=== Section Start ===

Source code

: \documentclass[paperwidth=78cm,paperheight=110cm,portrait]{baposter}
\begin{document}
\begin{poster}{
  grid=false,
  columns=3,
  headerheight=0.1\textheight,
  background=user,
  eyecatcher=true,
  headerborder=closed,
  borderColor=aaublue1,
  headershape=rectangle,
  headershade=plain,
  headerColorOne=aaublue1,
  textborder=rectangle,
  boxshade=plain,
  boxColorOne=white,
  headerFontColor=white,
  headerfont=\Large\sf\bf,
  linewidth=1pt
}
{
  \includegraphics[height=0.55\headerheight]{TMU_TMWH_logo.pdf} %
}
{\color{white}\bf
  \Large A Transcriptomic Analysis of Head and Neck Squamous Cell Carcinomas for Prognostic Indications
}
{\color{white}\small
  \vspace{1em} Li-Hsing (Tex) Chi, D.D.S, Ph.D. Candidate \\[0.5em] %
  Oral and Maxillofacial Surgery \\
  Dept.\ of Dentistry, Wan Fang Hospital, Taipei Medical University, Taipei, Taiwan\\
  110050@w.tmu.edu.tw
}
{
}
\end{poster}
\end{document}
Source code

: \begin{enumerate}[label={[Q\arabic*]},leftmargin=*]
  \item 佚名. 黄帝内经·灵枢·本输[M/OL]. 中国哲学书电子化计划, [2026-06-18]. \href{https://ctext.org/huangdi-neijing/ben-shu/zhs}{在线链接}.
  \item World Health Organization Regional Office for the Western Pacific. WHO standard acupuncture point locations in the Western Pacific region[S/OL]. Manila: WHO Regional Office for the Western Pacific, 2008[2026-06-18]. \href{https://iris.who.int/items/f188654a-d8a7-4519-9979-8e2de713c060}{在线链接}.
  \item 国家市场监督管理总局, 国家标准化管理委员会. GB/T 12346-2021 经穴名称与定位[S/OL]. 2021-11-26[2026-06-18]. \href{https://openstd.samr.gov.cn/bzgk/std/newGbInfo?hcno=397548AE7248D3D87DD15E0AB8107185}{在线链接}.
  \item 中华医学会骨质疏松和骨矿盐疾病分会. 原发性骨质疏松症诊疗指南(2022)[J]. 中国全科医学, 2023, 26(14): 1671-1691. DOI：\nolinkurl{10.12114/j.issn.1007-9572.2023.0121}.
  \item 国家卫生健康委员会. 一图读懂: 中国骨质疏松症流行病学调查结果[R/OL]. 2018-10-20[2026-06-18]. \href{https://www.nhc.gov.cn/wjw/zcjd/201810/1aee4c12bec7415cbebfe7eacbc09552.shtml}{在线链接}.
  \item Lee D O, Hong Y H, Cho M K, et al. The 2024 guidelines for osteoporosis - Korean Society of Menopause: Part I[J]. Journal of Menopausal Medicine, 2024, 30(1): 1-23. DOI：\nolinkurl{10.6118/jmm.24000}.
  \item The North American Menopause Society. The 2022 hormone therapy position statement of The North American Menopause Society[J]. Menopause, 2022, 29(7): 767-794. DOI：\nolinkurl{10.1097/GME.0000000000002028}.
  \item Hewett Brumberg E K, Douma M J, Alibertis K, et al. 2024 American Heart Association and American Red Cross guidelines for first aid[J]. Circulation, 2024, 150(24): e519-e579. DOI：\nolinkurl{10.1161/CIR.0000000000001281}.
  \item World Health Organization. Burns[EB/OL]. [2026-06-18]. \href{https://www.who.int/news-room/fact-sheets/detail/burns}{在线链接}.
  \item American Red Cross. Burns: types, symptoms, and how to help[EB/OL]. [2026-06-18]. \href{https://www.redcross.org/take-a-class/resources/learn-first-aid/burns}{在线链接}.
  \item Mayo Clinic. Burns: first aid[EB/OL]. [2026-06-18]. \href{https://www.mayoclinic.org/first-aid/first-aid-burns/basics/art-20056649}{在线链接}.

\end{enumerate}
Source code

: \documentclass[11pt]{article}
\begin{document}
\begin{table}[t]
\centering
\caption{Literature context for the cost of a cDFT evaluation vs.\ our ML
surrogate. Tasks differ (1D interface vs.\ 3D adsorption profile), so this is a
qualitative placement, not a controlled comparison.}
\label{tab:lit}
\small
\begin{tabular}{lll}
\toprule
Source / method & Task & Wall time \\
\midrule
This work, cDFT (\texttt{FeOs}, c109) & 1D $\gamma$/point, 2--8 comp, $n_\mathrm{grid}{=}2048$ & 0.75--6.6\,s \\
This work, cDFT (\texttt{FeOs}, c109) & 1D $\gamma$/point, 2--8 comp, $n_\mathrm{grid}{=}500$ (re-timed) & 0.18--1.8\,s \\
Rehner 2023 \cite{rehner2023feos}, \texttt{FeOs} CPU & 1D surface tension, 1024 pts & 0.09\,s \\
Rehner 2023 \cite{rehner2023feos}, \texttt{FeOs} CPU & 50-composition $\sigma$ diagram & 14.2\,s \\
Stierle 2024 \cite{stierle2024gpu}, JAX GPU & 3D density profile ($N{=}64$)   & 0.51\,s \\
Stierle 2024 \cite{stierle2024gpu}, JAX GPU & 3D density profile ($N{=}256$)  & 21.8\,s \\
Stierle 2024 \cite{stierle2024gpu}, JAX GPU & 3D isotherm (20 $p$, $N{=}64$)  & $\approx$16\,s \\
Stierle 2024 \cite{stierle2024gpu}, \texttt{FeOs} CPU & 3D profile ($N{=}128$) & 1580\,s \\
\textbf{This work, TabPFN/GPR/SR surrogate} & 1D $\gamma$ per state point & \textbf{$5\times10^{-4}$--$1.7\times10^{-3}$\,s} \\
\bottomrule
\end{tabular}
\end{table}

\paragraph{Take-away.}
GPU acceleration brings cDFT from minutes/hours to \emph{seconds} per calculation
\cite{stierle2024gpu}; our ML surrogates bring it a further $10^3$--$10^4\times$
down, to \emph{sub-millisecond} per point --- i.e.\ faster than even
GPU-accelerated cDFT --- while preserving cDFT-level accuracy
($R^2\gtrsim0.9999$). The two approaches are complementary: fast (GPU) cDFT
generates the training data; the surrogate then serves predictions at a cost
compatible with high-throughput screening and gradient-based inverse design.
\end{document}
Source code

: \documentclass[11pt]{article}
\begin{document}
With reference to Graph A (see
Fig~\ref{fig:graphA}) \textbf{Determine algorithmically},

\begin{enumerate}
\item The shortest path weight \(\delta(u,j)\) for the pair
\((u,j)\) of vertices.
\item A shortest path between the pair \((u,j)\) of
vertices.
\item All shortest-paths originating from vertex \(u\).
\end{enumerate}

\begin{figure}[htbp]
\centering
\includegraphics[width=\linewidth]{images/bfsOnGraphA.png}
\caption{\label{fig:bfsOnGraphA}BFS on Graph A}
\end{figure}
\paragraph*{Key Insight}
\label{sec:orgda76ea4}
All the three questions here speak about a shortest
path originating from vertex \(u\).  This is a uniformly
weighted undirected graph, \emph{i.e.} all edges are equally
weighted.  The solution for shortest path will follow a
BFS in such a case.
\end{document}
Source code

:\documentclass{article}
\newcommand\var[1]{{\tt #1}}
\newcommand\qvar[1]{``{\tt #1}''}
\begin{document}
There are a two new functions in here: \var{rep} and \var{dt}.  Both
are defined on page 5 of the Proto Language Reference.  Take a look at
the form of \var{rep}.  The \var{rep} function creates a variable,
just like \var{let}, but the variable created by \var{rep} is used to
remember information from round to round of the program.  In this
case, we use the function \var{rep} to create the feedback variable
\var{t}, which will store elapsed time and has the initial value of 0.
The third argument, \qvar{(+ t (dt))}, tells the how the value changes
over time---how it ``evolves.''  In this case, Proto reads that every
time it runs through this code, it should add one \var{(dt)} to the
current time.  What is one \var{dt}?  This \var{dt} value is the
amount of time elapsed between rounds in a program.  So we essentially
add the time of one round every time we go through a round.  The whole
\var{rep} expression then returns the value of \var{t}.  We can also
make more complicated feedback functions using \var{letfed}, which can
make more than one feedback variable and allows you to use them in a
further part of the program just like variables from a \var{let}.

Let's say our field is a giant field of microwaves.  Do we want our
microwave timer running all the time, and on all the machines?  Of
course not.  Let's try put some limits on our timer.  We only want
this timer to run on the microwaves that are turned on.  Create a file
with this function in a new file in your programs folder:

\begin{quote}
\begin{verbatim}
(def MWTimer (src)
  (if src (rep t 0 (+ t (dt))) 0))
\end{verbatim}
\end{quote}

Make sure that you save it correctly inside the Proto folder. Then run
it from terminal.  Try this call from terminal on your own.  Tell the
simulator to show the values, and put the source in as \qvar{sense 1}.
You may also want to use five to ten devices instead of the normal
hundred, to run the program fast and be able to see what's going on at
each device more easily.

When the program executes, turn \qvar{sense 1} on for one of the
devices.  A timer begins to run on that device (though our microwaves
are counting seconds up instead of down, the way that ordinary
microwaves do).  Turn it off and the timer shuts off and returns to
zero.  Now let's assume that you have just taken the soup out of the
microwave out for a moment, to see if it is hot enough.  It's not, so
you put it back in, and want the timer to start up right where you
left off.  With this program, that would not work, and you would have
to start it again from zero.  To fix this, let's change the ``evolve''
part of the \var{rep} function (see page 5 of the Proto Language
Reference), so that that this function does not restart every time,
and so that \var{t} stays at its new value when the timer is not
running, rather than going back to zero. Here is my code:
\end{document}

=== Section End ===

Work task ▸ Going through the records, work out how many lines contain the word "page". Please answer with the number only.

Problem solution ▸ 2